- _Description of the task_
Look through the data below for the line with "I then moved", and transcribe it exactly together with each line after it up to and including the line with "### Hobbies". Give nothing else.
########################################
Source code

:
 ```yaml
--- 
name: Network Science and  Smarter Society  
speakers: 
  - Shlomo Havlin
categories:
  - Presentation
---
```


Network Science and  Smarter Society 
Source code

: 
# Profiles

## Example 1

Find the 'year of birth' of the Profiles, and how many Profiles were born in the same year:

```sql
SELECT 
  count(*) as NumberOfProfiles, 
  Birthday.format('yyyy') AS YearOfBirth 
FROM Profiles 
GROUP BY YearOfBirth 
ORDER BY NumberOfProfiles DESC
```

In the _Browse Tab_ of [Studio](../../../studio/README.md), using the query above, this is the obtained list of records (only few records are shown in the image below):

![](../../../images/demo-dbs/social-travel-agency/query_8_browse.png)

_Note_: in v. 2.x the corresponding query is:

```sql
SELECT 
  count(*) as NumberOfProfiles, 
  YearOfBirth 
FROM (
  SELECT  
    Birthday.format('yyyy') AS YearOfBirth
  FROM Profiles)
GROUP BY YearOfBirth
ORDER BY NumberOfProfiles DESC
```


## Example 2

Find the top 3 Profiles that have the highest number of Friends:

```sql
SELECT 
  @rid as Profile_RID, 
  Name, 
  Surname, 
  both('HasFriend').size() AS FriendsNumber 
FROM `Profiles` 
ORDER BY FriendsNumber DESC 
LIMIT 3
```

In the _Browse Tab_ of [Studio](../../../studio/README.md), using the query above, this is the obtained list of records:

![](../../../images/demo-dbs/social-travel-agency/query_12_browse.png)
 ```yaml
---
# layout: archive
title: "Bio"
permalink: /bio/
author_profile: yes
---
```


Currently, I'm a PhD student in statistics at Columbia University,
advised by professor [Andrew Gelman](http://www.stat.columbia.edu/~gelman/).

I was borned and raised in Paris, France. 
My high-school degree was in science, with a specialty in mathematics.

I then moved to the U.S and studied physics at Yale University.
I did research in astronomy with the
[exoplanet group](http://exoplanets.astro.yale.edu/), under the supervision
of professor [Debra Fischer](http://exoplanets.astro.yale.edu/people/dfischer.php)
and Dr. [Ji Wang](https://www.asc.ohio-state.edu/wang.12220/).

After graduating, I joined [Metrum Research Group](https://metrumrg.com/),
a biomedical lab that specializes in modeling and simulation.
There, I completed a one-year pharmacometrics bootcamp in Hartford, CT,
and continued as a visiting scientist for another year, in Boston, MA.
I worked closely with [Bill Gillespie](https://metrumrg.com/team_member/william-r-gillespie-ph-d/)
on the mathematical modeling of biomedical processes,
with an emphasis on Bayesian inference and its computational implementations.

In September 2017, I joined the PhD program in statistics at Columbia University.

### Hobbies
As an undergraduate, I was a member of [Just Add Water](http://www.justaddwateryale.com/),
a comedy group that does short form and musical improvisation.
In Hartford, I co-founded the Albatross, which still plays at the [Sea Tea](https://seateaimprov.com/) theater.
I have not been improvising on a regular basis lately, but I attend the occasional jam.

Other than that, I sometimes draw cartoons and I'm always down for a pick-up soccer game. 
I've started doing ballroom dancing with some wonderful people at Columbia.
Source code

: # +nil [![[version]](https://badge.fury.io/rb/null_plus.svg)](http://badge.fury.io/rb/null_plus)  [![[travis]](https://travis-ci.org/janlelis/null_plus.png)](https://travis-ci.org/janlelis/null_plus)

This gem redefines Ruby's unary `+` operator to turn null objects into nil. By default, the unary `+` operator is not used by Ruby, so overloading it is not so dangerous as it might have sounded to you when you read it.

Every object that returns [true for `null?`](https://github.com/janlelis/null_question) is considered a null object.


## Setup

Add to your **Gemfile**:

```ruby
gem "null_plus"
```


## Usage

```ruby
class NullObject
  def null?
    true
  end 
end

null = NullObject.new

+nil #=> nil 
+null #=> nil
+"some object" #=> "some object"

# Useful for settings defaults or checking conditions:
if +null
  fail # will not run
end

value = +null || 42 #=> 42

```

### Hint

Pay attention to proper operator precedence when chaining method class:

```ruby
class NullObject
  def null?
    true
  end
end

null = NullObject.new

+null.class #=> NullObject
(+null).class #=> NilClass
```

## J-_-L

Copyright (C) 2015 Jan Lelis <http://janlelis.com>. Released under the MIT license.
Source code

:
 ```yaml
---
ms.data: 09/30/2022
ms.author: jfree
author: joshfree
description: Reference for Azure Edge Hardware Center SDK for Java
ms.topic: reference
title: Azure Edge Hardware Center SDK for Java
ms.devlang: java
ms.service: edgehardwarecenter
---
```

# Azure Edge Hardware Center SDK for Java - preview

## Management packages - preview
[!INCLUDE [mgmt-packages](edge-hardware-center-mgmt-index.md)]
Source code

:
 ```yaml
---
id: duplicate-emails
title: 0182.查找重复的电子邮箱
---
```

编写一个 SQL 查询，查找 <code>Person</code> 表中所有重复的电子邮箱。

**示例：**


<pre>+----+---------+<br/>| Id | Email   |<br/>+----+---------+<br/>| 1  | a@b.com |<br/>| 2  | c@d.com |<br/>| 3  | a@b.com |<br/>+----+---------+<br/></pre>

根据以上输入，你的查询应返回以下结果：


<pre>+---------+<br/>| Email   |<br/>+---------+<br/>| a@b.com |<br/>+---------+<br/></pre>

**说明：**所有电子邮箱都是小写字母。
########################################
- _Written answer_
I then moved to the U.S and studied physics at Yale University.
I did research in astronomy with the
[exoplanet group](http://exoplanets.astro.yale.edu/), under the supervision
of professor [Debra Fischer](http://exoplanets.astro.yale.edu/people/dfischer.php)
and Dr. [Ji Wang](https://www.asc.ohio-state.edu/wang.12220/).

After graduating, I joined [Metrum Research Group](https://metrumrg.com/),
a biomedical lab that specializes in modeling and simulation.
There, I completed a one-year pharmacometrics bootcamp in Hartford, CT,
and continued as a visiting scientist for another year, in Boston, MA.
I worked closely with [Bill Gillespie](https://metrumrg.com/team_member/william-r-gillespie-ph-d/)
on the mathematical modeling of biomedical processes,
with an emphasis on Bayesian inference and its computational implementations.

In September 2017, I joined the PhD program in statistics at Columbia University.

### Hobbies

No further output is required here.